Poder Legislativo

Projetos sobre trabalho escravo empacam há anos no Congresso

Pelo menos 16 projetos de lei relacionados ao tema tramitam no Senado e na Câmara. A maioria está estacionada há mais de dois anos. Levantamento mostra falta de empenho tanto dos membros do Legislativo como do Executivo
Por Beatriz Camargo e Iberê Thenório
 04/03/2008

As fiscalizações do Ministério do Trabalho e Emprego (MTE) bateram recorde em número de pessoas libertadas da escravidão em 2007, com 5.877 trabalhadores em 197 fazendas. Trabalho escravo e degradante estão cada vez mais em destaque no noticiário nacional, principalmente pelos recentes flagrantes em fazendas do setor canavieiro – vedete em tempos de coroação dos biocombustíveis. Exemplos disso foram as ações em propriedades do Grupo Carlos Lyra, em fevereirro último no estado de Alagoas; na Usina Debrasa, da poderosa Companhia Brasileira de Açúcar e Álcool (CBAA), em novembro de 2007, no Mato Grosso do Sul; além do flagrante na fazenda e usina Pagrisa, no Pará, em junho do mesmo ano, que libertou 1.064 trabalhadores.

Enquanto isso, no Congresso Nacional, a maioria das 16 principais matérias ligadas ao combate à escravidão está há mais de dois anos sem dar um passo na tramitação, fora das pautas de plenários e comissões ou aguardando designação de relatores. Nove projetos estão na Câmara e sete no Senado. Apenas cinco deles já passaram da primeira "etapa" e mudaram de uma Casa à outra, dentro do Parlamento que reúne representantes de todo o país.

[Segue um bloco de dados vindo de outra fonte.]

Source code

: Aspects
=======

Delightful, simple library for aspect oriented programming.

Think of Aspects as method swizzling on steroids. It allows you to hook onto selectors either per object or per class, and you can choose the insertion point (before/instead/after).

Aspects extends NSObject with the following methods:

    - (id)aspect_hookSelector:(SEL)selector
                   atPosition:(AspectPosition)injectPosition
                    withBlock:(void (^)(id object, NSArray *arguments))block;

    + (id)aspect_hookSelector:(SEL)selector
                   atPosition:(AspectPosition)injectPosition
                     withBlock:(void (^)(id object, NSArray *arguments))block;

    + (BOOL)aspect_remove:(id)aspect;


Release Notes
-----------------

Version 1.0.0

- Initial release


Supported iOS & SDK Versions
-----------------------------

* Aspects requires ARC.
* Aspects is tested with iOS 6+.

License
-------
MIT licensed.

A PEC 438/2001, conhecida como "PEC do trabalho escravo" é um exemplo do que acontece com projetos de lei (PLs) nas instâncias parlamentares. Aprovada em primeiro turno na Câmara dos Deputados em agosto de 2004, ela aguarda desde então a votação em segundo turno no Plenário. Entre todos os projetos sobre o tema que aguardam o crivo de senadores e deputados, é o que tem o andamento mais avançado.

Órgãos governamentais e entidades da sociedade civil de combate à escravidão consideram a PEC 438 um dos projetos mais importantes no enfrentamento a esse crime. Ela propõe mudança na lei que determina a expropriação de terras onde houver cultivo de plantas psicotrópicas ilegais, como a maconha. O trabalho escravo passaria a ser mais um motivo para o confisco, sem indenização.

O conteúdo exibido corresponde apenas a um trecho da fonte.